→ **Assigned task**: Below is a listing. Gather each line of it that contains "indices".

→ **Records provided**:
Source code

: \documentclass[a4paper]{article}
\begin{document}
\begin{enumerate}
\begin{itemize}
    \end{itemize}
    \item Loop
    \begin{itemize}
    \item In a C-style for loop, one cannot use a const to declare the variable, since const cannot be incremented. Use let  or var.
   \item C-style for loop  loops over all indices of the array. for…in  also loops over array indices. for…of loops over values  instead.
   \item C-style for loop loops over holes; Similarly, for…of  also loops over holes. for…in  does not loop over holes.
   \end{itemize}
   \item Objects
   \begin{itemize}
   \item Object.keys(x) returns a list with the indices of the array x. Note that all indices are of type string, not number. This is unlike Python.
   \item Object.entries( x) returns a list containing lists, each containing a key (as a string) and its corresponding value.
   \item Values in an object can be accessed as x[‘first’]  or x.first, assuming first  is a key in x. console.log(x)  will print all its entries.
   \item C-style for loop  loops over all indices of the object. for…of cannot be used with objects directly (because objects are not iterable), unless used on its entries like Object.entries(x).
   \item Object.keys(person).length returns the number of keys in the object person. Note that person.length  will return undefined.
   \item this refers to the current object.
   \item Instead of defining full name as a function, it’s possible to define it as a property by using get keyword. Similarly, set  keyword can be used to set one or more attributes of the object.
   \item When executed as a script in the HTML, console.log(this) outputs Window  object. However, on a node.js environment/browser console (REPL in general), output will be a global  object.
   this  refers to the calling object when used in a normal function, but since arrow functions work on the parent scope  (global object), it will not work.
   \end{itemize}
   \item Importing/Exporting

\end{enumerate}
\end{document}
--
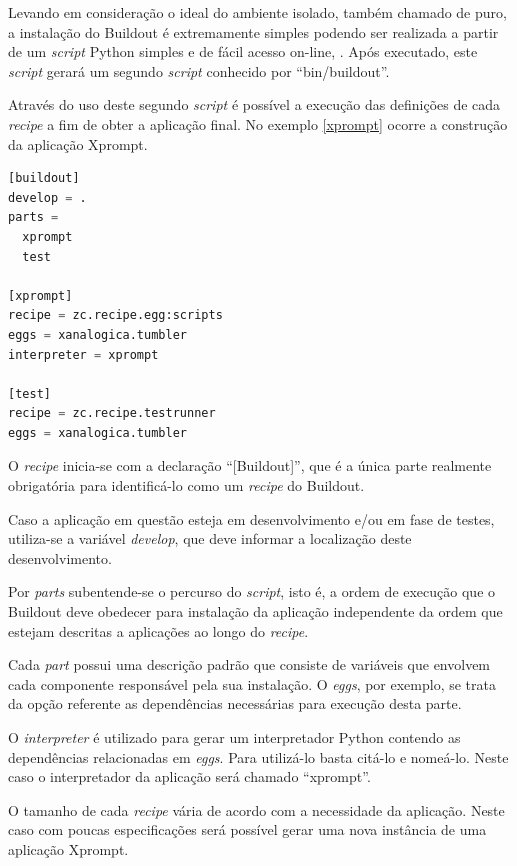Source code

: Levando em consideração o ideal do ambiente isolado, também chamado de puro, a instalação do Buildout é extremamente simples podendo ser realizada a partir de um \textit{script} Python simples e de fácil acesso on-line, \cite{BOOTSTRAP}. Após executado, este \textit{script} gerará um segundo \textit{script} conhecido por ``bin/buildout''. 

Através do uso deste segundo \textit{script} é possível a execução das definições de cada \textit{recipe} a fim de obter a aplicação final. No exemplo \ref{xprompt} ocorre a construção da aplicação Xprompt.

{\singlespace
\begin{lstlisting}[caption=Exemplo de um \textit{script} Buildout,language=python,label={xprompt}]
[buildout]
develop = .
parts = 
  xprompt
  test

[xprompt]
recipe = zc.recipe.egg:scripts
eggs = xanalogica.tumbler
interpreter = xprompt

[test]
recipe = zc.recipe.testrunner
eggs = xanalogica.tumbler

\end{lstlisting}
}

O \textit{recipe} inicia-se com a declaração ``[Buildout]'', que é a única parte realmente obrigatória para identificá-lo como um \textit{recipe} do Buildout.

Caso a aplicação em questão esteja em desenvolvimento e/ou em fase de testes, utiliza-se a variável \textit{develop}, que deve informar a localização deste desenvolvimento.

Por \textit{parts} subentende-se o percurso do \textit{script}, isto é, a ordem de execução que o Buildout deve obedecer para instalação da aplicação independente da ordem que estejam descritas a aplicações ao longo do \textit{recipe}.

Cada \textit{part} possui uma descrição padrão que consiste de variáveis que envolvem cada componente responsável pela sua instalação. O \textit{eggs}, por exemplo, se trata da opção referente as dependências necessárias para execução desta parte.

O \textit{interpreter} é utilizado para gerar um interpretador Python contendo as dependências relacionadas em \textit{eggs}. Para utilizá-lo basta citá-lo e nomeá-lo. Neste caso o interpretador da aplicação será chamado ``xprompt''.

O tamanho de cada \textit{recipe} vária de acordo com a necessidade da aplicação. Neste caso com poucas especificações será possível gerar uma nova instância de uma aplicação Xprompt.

→ **Output for this exercise**:
   \item C-style for loop  loops over all indices of the array. for…in  also loops over array indices. for…of loops over values  instead.
   \item Object.keys(x) returns a list with the indices of the array x. Note that all indices are of type string, not number. This is unlike Python.
   \item C-style for loop  loops over all indices of the object. for…of cannot be used with objects directly (because objects are not iterable), unless used on its entries like Object.entries(x).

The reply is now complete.